TASK INSTRUCTIONS. In the entries below, find the line with "salt -C 'I@haproxy:proxy" and print exactly every line from there up to and including the line with "e. Initial Docker", with no other lines.

TASK INPUT.
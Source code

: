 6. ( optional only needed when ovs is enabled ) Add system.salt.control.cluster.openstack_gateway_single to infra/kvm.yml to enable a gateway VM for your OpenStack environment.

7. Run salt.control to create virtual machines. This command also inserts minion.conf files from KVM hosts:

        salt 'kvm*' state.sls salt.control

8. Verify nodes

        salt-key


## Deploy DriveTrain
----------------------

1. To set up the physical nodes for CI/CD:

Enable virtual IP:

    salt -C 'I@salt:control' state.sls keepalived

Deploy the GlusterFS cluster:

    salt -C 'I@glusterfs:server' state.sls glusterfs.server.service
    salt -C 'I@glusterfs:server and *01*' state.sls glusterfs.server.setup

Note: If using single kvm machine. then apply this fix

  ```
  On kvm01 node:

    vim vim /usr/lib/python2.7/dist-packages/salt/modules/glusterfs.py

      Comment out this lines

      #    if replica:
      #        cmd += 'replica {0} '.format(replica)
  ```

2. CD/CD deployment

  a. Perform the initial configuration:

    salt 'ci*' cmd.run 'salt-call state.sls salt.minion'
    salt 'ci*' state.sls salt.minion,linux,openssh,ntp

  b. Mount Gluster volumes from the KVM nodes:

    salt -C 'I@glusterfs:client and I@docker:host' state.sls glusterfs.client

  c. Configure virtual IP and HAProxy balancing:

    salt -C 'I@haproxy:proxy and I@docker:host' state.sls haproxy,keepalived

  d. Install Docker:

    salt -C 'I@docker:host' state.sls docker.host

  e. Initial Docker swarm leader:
---
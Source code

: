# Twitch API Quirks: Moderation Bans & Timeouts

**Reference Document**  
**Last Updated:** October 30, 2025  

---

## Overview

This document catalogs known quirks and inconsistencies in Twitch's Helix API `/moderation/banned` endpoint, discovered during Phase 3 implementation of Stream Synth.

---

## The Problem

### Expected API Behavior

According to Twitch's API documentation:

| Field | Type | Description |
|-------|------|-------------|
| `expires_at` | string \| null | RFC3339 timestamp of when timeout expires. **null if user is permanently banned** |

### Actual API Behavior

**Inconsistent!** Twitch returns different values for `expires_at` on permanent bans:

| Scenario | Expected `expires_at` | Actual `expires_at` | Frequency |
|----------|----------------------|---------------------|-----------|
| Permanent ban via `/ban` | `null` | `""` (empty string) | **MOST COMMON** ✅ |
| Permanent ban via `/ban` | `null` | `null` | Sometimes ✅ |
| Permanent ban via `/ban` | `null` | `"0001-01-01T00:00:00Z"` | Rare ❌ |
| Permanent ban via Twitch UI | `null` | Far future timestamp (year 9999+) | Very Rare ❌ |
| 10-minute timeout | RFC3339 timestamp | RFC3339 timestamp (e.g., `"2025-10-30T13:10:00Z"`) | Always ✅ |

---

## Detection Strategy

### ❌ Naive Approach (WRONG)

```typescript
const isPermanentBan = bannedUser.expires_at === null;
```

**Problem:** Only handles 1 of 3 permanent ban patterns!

ANSWER FOR THIS EXERCISE.
    salt -C 'I@haproxy:proxy and I@docker:host' state.sls haproxy,keepalived

  d. Install Docker:

    salt -C 'I@docker:host' state.sls docker.host

  e. Initial Docker swarm leader:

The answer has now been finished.